Cna: "Parrucchieri ed estetisti in crisi con l'impossibilità di uscire dal Comune" | la CRONACA di RAVENNA

Cna: "Parrucchieri ed estetisti in crisi con l'impossibilità di uscire dal Comune"

"Questa categoria applica ferrei protocolli di sicurezza: riceve solo per appuntamento e garantisce distanziamento e contingentamento dei flussi, oltre a continuare ad operare da mesi con precisi e sicuri dispositivi di protezione”

14 gennaio 2021 - Con l’Emilia-Romagna in zona arancione, resta esclusa la possibilità degli spostamenti intercomunali per i servizi alla persona, a meno che nel territorio comunale non sia registrata l’assenza di tali attività o si parta da comuni inferiori ai 5000 abitanti (un caso che riguarda solo tre comuni in questa provincia).

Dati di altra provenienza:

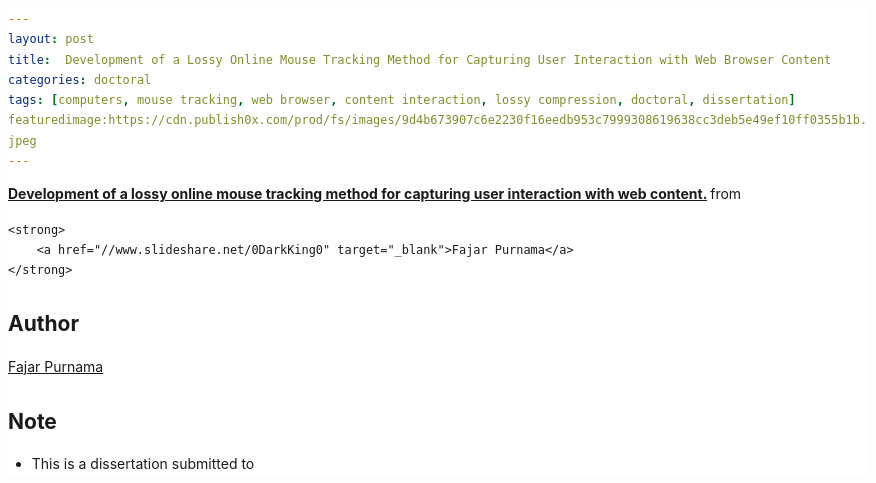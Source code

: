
 ```yaml
---
layout: post
title: 	Development of a Lossy Online Mouse Tracking Method for Capturing User Interaction with Web Browser Content
categories: doctoral
tags: [computers, mouse tracking, web browser, content interaction, lossy compression, doctoral, dissertation]
featuredimage:https://cdn.publish0x.com/prod/fs/images/9d4b673907c6e2230f16eedb953c7999308619638cc3deb5e49ef10ff0355b1b.jpeg
---
```


<style>
    ol.tbc {
  counter-reset: item
    }
    ol.tbc li {
      display: block
    }
    ol.tbc li:before {
      content: counters(item, ".") " ";
      counter-increment: item
    }
    table {
      font-family: arial, sans-serif;
      border-collapse: collapse;
      width: 100%;
    }
    
    td, th {
      border: 1px solid #dddddd;
      text-align: left;
      padding: 8px;
    }
    
    tr:nth-child(even) {
      background-color: #dddddd;
    }
</style>
<iframe src="//www.slideshare.net/slideshow/embed_code/key/1purkSoQhzVL1A" width="595" height="485" frameborder="0" marginwidth="0" marginheight="0" scrolling="no" style="border:1px solid #CCC; border-width:1px; margin-bottom:5px; max-width: 100%;" allowfullscreen></iframe>
<div style="margin-bottom:5px">
	<strong>
		<a href="//www.slideshare.net/0DarkKing0/development-of-a-lossy-online-mouse-tracking-method-for-capturing-user-interaction-with-web-content" title="Development of a lossy online mouse tracking method for capturing user interaction with web content." target="_blank">Development of a lossy online mouse tracking method for capturing user interaction with web content.</a>
	</strong> from 
	
	<strong>
		<a href="//www.slideshare.net/0DarkKing0" target="_blank">Fajar Purnama</a>
	</strong>
</div>
<h2 id="author">Author</h2>
<a href="https://0fajarpurnama0.github.io">Fajar Purnama</a>
<h2 id="note">Note</h2>
<ul>
	<li>This is a dissertation submitted to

"Si tratta di un divieto che, tranne la breve parentesi con i giorni di zona gialla, dura ormai dallo scorso 15 novembre e che sta mettendo a dura prova la tenuta di parrucchieri, estetisti e operatori del benessere che sono anche esclusi dai ristori previsti dai decreti nazionali, perché sulla carta possono svolgere la loro attività. Un paradosso letale per le imprese", dichiarano Roberto Zattini (presidente di CNA Benessere e Sanità Ravenna) e Vilma Capriotti (portavoce dei servizi di estetica). Per la Cna “è indispensabile permettere ai clienti di recarsi dal proprio parrucchiere ed estetista di fiducia almeno in ambito provinciale”.

“Di fatto, questi operatori, pur rimanendo aperti, vedono il proprio giro d’affari di gran lunga ridimensionato, con gravi ripercussioni sulla stabilità delle imprese e sul futuro dei dipendenti. Non dobbiamo dimenticare - spiega Zattini - che questa categoria applica ferrei protocolli di sicurezza: riceviamo solo per appuntamento e garantiamo distanziamento e contingentamento dei flussi, oltre a continuare ad operare da mesi con precisi e sicuri dispositivi di protezione”.

“Ancora più paradossale e incomprensibile – afferma Capriotti – è la chiusura dei centri estetici nelle zone rosse, che penalizza maggiormente proprio le strutture che sono riconosciute come più sicure ed organizzate nella prevenzione del contagio, anche grazie al rispetto di una normativa antecedente la pandemia che fissava già degli standard molto alti. Misure come queste rischiano di ottenere l’effetto contrario e favorire pericolosi fenomeni di abusivismo con lo svolgimento di attività senza sicurezza presso le abitazioni”.

“Queste categorie - concludono - hanno dimostrato grande attenzione e impegno sul versante della sicurezza ma, come tutti sanno, si basano su di un legame di fiducia molto forte con i clienti e su attività specialistiche spesso ben differenziate. Non si può continuare a penalizzarle impedendogli, in questa fase di pesante contrazione dei consumi interni, la possibilità di fare affidamento sulla loro clientela abituale cosa che, in una provincia fatta in gran parte di piccoli comuni vicinissimi tra loro, è un aspetto non secondario. Una soluzione potrebbe essere quella di autorizzare gli spostamenti per recarsi nella propria attività di fiducia aperta, almeno nell’ambito della propria provincia”.